%%
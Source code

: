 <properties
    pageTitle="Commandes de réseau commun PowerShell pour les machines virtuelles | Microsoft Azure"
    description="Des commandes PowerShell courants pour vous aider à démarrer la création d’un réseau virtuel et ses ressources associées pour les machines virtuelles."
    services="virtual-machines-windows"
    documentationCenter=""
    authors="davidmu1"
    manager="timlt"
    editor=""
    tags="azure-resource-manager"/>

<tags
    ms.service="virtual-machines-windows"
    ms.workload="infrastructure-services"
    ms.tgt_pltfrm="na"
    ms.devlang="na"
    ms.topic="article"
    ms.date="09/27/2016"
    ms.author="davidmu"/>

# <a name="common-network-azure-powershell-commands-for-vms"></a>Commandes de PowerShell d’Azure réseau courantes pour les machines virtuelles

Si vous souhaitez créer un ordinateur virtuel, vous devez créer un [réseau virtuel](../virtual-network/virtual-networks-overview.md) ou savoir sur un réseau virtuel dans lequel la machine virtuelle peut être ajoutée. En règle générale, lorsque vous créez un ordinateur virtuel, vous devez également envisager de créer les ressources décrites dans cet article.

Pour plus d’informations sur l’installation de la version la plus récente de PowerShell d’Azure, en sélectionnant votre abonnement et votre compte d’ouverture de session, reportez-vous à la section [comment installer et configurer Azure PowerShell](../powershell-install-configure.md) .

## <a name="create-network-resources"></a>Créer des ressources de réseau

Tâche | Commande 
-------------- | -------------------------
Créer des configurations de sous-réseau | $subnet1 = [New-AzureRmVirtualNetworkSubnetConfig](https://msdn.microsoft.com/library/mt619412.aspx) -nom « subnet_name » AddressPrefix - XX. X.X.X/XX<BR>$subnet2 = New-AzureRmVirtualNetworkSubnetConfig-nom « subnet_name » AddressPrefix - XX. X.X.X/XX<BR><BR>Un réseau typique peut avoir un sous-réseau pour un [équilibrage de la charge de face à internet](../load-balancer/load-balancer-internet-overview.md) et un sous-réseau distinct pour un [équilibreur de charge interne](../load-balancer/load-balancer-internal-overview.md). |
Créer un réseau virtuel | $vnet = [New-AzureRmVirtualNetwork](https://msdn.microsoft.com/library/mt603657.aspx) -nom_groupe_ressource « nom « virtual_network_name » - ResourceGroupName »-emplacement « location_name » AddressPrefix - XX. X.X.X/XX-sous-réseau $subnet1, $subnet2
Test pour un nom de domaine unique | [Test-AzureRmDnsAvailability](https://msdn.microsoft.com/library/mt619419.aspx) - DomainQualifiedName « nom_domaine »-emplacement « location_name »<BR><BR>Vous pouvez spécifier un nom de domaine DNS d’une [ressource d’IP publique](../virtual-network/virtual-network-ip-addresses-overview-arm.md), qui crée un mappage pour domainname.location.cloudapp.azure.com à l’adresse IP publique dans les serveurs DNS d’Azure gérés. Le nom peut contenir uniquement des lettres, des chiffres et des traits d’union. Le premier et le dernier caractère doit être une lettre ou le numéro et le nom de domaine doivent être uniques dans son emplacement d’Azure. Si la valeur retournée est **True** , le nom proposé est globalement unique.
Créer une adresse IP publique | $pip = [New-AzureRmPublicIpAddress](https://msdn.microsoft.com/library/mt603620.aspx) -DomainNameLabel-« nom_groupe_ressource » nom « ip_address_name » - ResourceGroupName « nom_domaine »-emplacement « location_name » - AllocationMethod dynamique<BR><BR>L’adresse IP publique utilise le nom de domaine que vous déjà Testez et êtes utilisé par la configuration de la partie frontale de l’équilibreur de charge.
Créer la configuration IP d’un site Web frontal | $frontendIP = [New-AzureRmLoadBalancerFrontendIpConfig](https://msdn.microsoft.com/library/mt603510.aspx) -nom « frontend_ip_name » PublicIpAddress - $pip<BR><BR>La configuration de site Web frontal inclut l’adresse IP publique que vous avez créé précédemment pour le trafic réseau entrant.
%%
■ **WHAT YOU ARE ASKED TO DO**:
Render every record verbatim. Nothing should be left out.

■ **PROBLEM SOLUTION**:
Source code

: <properties
    pageTitle="Commandes de réseau commun PowerShell pour les machines virtuelles | Microsoft Azure"
    description="Des commandes PowerShell courants pour vous aider à démarrer la création d’un réseau virtuel et ses ressources associées pour les machines virtuelles."
    services="virtual-machines-windows"
    documentationCenter=""
    authors="davidmu1"
    manager="timlt"
    editor=""
    tags="azure-resource-manager"/>

<tags
    ms.service="virtual-machines-windows"
    ms.workload="infrastructure-services"
    ms.tgt_pltfrm="na"
    ms.devlang="na"
    ms.topic="article"
    ms.date="09/27/2016"
    ms.author="davidmu"/>

# <a name="common-network-azure-powershell-commands-for-vms"></a>Commandes de PowerShell d’Azure réseau courantes pour les machines virtuelles

Si vous souhaitez créer un ordinateur virtuel, vous devez créer un [réseau virtuel](../virtual-network/virtual-networks-overview.md) ou savoir sur un réseau virtuel dans lequel la machine virtuelle peut être ajoutée. En règle générale, lorsque vous créez un ordinateur virtuel, vous devez également envisager de créer les ressources décrites dans cet article.

Pour plus d’informations sur l’installation de la version la plus récente de PowerShell d’Azure, en sélectionnant votre abonnement et votre compte d’ouverture de session, reportez-vous à la section [comment installer et configurer Azure PowerShell](../powershell-install-configure.md) .

## <a name="create-network-resources"></a>Créer des ressources de réseau

Tâche | Commande 
-------------- | -------------------------
Créer des configurations de sous-réseau | $subnet1 = [New-AzureRmVirtualNetworkSubnetConfig](https://msdn.microsoft.com/library/mt619412.aspx) -nom « subnet_name » AddressPrefix - XX. X.X.X/XX<BR>$subnet2 = New-AzureRmVirtualNetworkSubnetConfig-nom « subnet_name » AddressPrefix - XX. X.X.X/XX<BR><BR>Un réseau typique peut avoir un sous-réseau pour un [équilibrage de la charge de face à internet](../load-balancer/load-balancer-internet-overview.md) et un sous-réseau distinct pour un [équilibreur de charge interne](../load-balancer/load-balancer-internal-overview.md). |
Créer un réseau virtuel | $vnet = [New-AzureRmVirtualNetwork](https://msdn.microsoft.com/library/mt603657.aspx) -nom_groupe_ressource « nom « virtual_network_name » - ResourceGroupName »-emplacement « location_name » AddressPrefix - XX. X.X.X/XX-sous-réseau $subnet1, $subnet2
Test pour un nom de domaine unique | [Test-AzureRmDnsAvailability](https://msdn.microsoft.com/library/mt619419.aspx) - DomainQualifiedName « nom_domaine »-emplacement « location_name »<BR><BR>Vous pouvez spécifier un nom de domaine DNS d’une [ressource d’IP publique](../virtual-network/virtual-network-ip-addresses-overview-arm.md), qui crée un mappage pour domainname.location.cloudapp.azure.com à l’adresse IP publique dans les serveurs DNS d’Azure gérés. Le nom peut contenir uniquement des lettres, des chiffres et des traits d’union. Le premier et le dernier caractère doit être une lettre ou le numéro et le nom de domaine doivent être uniques dans son emplacement d’Azure. Si la valeur retournée est **True** , le nom proposé est globalement unique.
Créer une adresse IP publique | $pip = [New-AzureRmPublicIpAddress](https://msdn.microsoft.com/library/mt603620.aspx) -DomainNameLabel-« nom_groupe_ressource » nom « ip_address_name » - ResourceGroupName « nom_domaine »-emplacement « location_name » - AllocationMethod dynamique<BR><BR>L’adresse IP publique utilise le nom de domaine que vous déjà Testez et êtes utilisé par la configuration de la partie frontale de l’équilibreur de charge.
Créer la configuration IP d’un site Web frontal | $frontendIP = [New-AzureRmLoadBalancerFrontendIpConfig](https://msdn.microsoft.com/library/mt603510.aspx) -nom « frontend_ip_name » PublicIpAddress - $pip<BR><BR>La configuration de site Web frontal inclut l’adresse IP publique que vous avez créé précédemment pour le trafic réseau entrant.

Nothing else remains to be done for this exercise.